Where SWOT Analysis Go Wrong

Strategy

One best practice tool that’s almost always used (or should be used) before making a change in organizations, projects, or even personal life and career is a SWOT analysis. SWOT stands for Strengths, Weaknesses, Opportunities, and Threats.

Prepare for projects, organization changes, or career moves with a SWOT Analysis.

Prepare for projects, organization changes, or career moves with a SWOT Analysis.

If you’ve done a SWOT analysis before don’t stop reading here. Most SWOTs can be done better.

A Brief Description of a SWOT

SWOT stands for Strengths, Weaknesses, Opportunities, and Threats. Any SWOT exercise should ALWAYS BEGIN BY stating the focus of the SWOT. You can’t analyze strengths, weaknesses, opportunities, and threats unless you know the focus of the SWOT. What are the strengths, weaknesses, opportunities, and threats in relation to?

Begin a SWOT with an objective statement like,

“What is will the effect be when we introduce the XYZ Strategic Business Objective?”

“How will the Forbin Project impact the rest of the AI product line?”

“If I continue in this job what is my career outlook?”

When Good SWOTs Go Wrong

There’s at least three problems with most SWOT,

They become a checklist item on the road of planning. They become a rest stop where everyone can have a discussion about business, but then nothing happens.

“Did you do a SWOT?”

“Yep. We’ve got a matrix filled in and we put a check mark on the list of planning items.”

They become a love fest where there’s a long list of strengths and opportunities and much shorter lists of weaknesses and threats.

“Wow! We are way ahead of the competition on this product.”

“I totally agree. One or two minor issues with government regulations and we’ll be ready to launch.”

No actions or responsibilities come out of the SWOT. The SWOT is written on a tablet, but there’s no insights into how to use strengths to take advantage of opportunities, how to avoid threats, how to improve our weaknesses. And no one walks away with action items.

“That was a great discussion. I hope someone digs into those three artificial intelligence issues on the Forbis Project.”

“That was a good-looking matrix. It will look great in the appendix.”
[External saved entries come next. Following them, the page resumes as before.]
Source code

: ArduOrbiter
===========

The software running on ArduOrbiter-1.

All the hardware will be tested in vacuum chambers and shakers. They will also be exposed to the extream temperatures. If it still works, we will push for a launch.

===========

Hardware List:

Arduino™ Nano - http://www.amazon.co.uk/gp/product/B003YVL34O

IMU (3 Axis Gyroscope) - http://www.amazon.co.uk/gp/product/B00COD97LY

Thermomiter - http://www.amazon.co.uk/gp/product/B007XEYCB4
The people who execute the change never see the SWOT or the detail behind it. The relationships between the four quadrants are lost; strengths in one work area aren’t used to win an opportunity in another area, threats from outside the company aren’t considered by an internal team, and so on.

“If we had only seen the detail from the SWOT we would have been able to make the Framus 500 more competitive.” (I’ve seen this happen so often in software development that I now consider it a given.)

“If marketing had coordinated better with legal this product launch wouldn’t be behind schedule.”

SWOT was developed in the 1960s based on a Stanford University study of Fortune 500 companies which found a 35 percent discrepancy between the objective and what was executed. The main cause was that employees did not know the reasoning and foundation behind projects. Other studies by the Standish Group over decades have shown that about 70% of IT projects fail. I would bet that along with lack of stakeholder buy-in a poor SWOT contributed to the failure.

A SWOT is not an item to be checked off the list in strategic planning. The SWOT should drive action and should have individuals responsible for each action.